If a line in the following entries holds the string "write", include it in the tally. State the total and nothing further.

Document images with source code ▸
▼▼▼

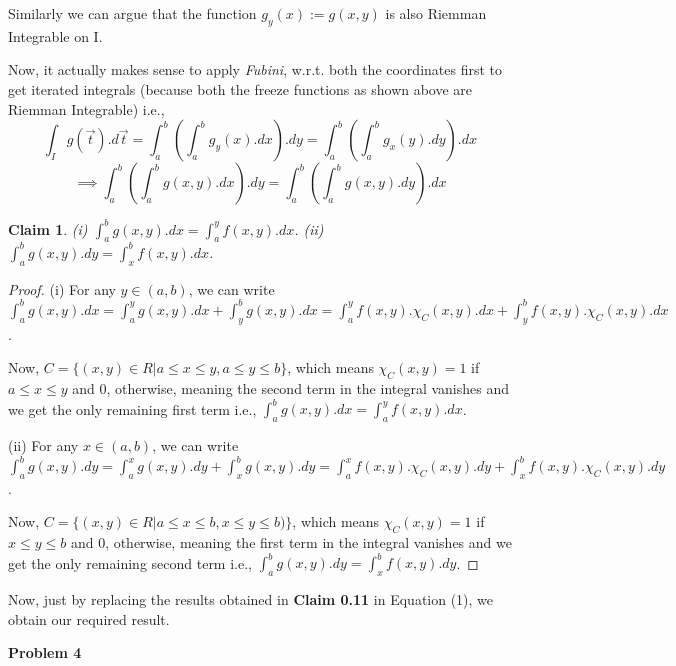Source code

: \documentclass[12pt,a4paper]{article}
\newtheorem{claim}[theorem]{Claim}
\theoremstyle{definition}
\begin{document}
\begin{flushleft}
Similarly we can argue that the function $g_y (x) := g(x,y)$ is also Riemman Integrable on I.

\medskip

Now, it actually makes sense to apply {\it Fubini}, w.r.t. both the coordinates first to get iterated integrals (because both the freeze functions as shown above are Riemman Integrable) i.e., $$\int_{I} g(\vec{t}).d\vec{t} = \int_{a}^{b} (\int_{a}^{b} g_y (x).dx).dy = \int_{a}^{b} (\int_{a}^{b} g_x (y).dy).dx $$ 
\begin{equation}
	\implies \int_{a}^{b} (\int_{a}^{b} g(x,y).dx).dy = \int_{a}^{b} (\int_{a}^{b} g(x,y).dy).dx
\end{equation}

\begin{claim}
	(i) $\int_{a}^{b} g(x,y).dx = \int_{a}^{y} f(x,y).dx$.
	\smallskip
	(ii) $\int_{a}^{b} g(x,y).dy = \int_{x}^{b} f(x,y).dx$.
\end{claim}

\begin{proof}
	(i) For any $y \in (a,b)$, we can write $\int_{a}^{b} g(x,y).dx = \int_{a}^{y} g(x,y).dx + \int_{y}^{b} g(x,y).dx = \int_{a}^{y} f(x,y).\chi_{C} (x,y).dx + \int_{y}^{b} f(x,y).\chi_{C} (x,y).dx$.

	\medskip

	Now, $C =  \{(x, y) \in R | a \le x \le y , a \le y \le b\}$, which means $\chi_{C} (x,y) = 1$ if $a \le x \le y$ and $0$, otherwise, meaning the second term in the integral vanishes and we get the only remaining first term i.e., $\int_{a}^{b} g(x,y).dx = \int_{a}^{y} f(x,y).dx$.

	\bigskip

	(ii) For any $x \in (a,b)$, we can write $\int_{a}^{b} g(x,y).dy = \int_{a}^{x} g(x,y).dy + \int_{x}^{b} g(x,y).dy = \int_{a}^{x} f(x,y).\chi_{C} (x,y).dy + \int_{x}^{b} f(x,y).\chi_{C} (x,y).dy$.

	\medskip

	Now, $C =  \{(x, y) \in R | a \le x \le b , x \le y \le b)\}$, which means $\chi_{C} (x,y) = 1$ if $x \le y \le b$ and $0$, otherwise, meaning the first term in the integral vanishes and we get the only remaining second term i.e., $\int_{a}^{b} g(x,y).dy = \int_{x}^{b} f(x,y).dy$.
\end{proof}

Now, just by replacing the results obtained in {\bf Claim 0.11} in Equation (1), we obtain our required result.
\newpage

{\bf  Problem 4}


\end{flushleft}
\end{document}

▲▲▲

Answer to this task ▸
2